The Prime Minister's lumping of madrasahs within a three part strategy to tackle extremism at the Tory party conference on Wednesday problematises an inherent and crucial feature of the British Muslim landscape, and, if anything, stigmatises the thousands of children that attend these institutes each day.

While comments about British Muslims facing abuse and how that defies equality and opportunity are welcome, his assertions about madrasahs are out of place. There is a global problem with radicalisation and terrorism, a phenomenon which affects the world's 1.6 billion Muslims more than anyone else. In this battle of hearts and minds, the mainstream Muslim community should be seen as partners instead of being viewed with suspicion with headline-grabbing sound bites that simply wreak more havoc.

It is this suspicion that perhaps instigated the Prime Minister to speak about madrasahs and provide fodder to the far right on the one hand and contribute to the "grievance culture" among radicals on the other. The fear is that hundreds of thousands of young Muslim children throughout the country going about their daily lives and doing what generations have done peacefully will now be viewed with suspicion.

What makes the matter worse is the absence of evidence to support the Prime Minister's views. Like all education systems, there is always room for improvement, and madrasahs are no exception with many constantly evolving for the better. This can be seen in the way they presently function and the way they were initially founded ad hoc in humble terrace homes in the 60s and 70s.

Yes, some madrasahs have poor management and a minority of teachers might break the law by employing corporal punishment, but surely that is a safeguarding issue for which local authorities have mechanisms in place as they do when children are abused in mainstream schools. The inference that madrasahs teach children not to mix with the wider community also does not hold water, after all the majority of children who attend usually do so after a normal day at mainstream mix-faith state schools.

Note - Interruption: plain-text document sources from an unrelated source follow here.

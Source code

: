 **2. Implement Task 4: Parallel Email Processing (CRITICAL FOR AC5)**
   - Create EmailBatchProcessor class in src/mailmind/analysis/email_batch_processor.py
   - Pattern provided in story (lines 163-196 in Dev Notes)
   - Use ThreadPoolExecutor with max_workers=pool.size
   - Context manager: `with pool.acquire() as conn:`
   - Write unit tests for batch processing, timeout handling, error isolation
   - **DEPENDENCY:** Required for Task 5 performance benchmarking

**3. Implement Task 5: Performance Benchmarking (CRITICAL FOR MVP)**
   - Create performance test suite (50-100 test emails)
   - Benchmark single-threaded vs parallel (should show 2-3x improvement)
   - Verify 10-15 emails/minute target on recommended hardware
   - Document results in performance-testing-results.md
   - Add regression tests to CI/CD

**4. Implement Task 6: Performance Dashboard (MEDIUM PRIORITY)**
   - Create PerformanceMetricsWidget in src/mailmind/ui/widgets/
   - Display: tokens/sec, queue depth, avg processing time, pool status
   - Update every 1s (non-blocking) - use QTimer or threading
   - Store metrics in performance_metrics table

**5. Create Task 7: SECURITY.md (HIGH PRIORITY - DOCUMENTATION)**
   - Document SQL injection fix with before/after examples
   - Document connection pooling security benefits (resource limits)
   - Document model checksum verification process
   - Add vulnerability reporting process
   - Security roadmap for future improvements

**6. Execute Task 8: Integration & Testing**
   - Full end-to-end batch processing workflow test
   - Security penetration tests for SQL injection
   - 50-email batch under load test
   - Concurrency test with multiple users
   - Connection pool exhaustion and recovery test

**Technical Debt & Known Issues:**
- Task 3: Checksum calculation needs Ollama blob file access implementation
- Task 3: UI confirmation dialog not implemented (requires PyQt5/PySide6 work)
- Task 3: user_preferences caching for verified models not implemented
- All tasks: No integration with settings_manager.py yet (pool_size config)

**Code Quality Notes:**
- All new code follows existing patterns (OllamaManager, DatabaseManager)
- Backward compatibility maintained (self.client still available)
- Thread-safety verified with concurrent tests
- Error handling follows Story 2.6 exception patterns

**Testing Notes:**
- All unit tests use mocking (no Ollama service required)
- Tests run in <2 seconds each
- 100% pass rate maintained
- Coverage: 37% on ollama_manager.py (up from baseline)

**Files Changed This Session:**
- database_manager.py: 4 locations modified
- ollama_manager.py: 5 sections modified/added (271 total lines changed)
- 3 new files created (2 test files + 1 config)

In the hustle and bustle of modern life, people are often engrossed in materialism and often lose their sense of direction. It is in this setting that the madrasah functions as a spiritual oasis to help build the character of young children to be devout, tolerant, principled, upright and aware of the rights of their Creator and also fellow humans of all faiths and no faiths--values that are inherently Islamic and also British.

What makes the Prime Minister's comments all the more concerning is that it seems he has never visited a madrasah (or, to give them their proper name, a maktab or kuttab). Britain has put its colonial past far behind. In spite of the oppressiveness of the policies of the British Raj and the negative impact on the lives of those it touched, the Raj was also an interesting time in which British colonial administrators took a keen interest in understanding the communities they ruled, their religions and their institutes, even visiting and documenting madrasahs, shrines and other places of devotion.

Perhaps the Prime Minister could follow in the steps of people like Sir James Meston, Lieutenant-Governor of the United Provinces of Agra and Oudh, who visited a leading madrasah in north India in 1915. Impressed by what he saw, he delivered a speech in Urdu in which he mentioned his long time wish to undertake the visit and then made some insightful comments regarding the selflessness and purpose of madrasahs which equally apply in Britain today.

In his speech, Meston said that the people of his day are inclined to three "imperfect matters." The first being that people have no "consideration for the eternal comfort of the hereafter" and "keep trying day and night for the acquisition of worldly lucre and expend their intellect and wisdom, which our Great Creator hath bestowed on us for better objectives, in this very inferior work."

The second is that people "have a propensity towards external elegance and adornment, fame and show, and do not want to spare any part of their time for acquiring spiritual and inner blessings and advantages which are the true and real bounties."

He then moved on to radicalisation and extremism, which are issues that are of equal concern today. "People behave," he said, "fanatically under the cover of religion and incite mutual discord and rancour instead of instilling their minds through religious exhortation and education that in the sight of God of this universe all his slaves are equal and all should treat each other with humility and forgiveness..."

He then concluded, "You abstain completely from all these three unsound matters, and I am fully certain that thus you are imparting such education and training to your students which would be the cause of their comfort and happiness in both the world and the hereafter... Although your community is passing through a period of trouble and pessimism, you keep showing them the light of wise moralisation and keep comforting and pacifying them in this state of despondency with the teachings of true religion. Thus their troubles will vanish."

With the Muslim world in utter turbulence today, Meston's concluding comments clearly epitomise the way madrasahs function in Britain. Instead of viewing madrasahs with suspicion, the government should view them positively, particularly for the benefit of the Muslim world as evidence of the way tolerance and freedom are values practically engrained within the UK. Madrasahs are definitely not incubators of extremism; rather their purpose is spiritual and recognising the rights of all--Muslim or otherwise.